# TASK REQUIREMENTS:
Copy the lines of the data below exactly, starting at the first and stopping after the line that contains "### Preventing reordering with drag and drop"; include no pictures.

Saved entries
━━━━

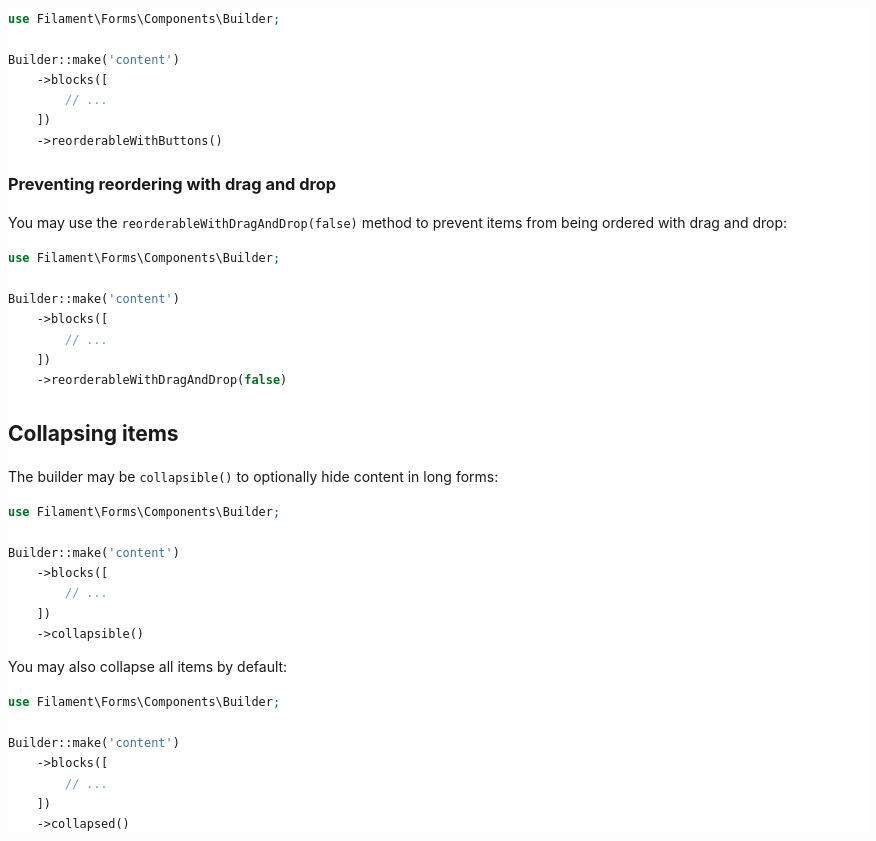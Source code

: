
 ```php
use Filament\Forms\Components\Builder;

Builder::make('content')
    ->blocks([
        // ...
    ])
    ->reorderableWithButtons()
```

<AutoScreenshot name="forms/fields/builder/reorderable-with-buttons" alt="Builder that is reorderable with buttons" version="3.x" />

### Preventing reordering with drag and drop

You may use the `reorderableWithDragAndDrop(false)` method to prevent items from being ordered with drag and drop:

```php
use Filament\Forms\Components\Builder;

Builder::make('content')
    ->blocks([
        // ...
    ])
    ->reorderableWithDragAndDrop(false)
```

## Collapsing items

The builder may be `collapsible()` to optionally hide content in long forms:

```php
use Filament\Forms\Components\Builder;

Builder::make('content')
    ->blocks([
        // ...
    ])
    ->collapsible()
```

You may also collapse all items by default:

```php
use Filament\Forms\Components\Builder;

Builder::make('content')
    ->blocks([
        // ...
    ])
    ->collapsed()
```

<AutoScreenshot name="forms/fields/builder/collapsed" alt="Collapsed builder" version="3.x" />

━━━━

# ANSWER BOX:
Source code

:
 ```php
use Filament\Forms\Components\Builder;

Builder::make('content')
    ->blocks([
        // ...
    ])
    ->reorderableWithButtons()
```

<AutoScreenshot name="forms/fields/builder/reorderable-with-buttons" alt="Builder that is reorderable with buttons" version="3.x" />

### Preventing reordering with drag and drop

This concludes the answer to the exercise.